Comparison to Other Models

So far, the MVS’ results for a sector coupled system (electricity + hydrogen) are compared to those of HOMER for the same exact system. This comparison is important to highlight the similarities and differences between the two optimization models. On the electricity side, most of the values are comparable and in the same range. The differences mainly show on the hydrogen part in terms of investment in an electrolyzer capacity (component linking the two sectors) and the values related to that. On another note, both models have different approaches for calculating the value of the levelized cost of a certain energy carrier and therefore the values are apart. Details regarding the comparison drawn between the two models can be found here on pages 55-63.

This validation method is commonly used. However, one model cannot absolutely validate another model or claim that one is better than the other. This is why the focus should be on testing the correctness, appropriateness and accuracy of a model vis-à-vis its purpose. Since the MVS is an open source tool, it is important to use a validated model for comparison, but also similar open source tools like urbs and Calliope for instance. The following two articles list some of the models that could be used for comparison to the MVS: A review of modelling tools for energy and electricity systems with large shares of variable renewables and Power-to-heat for renewable energy integration: A review of technologies, modeling approaches, and flexibility potentials.

Automatic output verification

There is a suite of functions within the MVS codebase module E4_verification.py that run a few checks on some of the outputs of the simulation in order to make sure that the results are meaningful and if something like an excessive excess energy flow is noteworthy. These are valuable tests that act as a safeguard for the user, as the model is not only validated for benchmark tests but for every run simulation. The following is the list of functions in E4_verification.py that carry out the verification tests:

  • detect_excessive_excess_generation_in_bus

  • maximum_emissions_test

  • minimal_renewable_share_test

  • verify_state_of_charge

The first test serves as an alert to the energy system modeler to check their inputs again, whereas if there are any errors raised within the other functions, it is an indication of something seriously wrong.

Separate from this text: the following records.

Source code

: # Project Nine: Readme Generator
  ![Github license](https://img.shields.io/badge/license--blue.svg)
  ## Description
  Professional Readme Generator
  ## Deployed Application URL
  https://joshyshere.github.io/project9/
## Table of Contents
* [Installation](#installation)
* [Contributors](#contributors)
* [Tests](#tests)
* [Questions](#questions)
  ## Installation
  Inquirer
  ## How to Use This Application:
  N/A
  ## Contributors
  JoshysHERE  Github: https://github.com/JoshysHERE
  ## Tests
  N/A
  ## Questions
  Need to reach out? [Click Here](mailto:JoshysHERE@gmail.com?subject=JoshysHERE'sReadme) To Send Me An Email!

detect_excessive_excess_generation_in_bus

This test is here to notify to the modeler in case there is an excess generation within a bus in the energy system. Precisely, the modeler is given a heads-up when the ratio of total outflows to total inflows for one or more buses is less than 0.9

maximum_emissions_test

Other than renewables, source components in the energy system have a certain emissions value associated with the generation of energy. The user is able to apply a constraint on the maximum allowed emissions in the energy mix of the output energy system. This function runs a verification test on the output energy system data to determine if the user-supplied constraint on maximum emissions is correctly applied or not. If not, then the modeler is notified.

minimal_renewable_share_test

This test is carried out on the energy system model after optimization of its capacities. It verifies whether the user-provided constraint for the minimal share of renewables in the energy mix of the optimized system was respected or not. In case this lower bound constraint is not met, the user is notified.

verify_state_of_charge

This test is intended to check the time-series of the state of charge values for storages in the energy system simulation results to notify of a serious error in case, the SoC value at any time-step is not between 0 and 1, which is physically not feasible.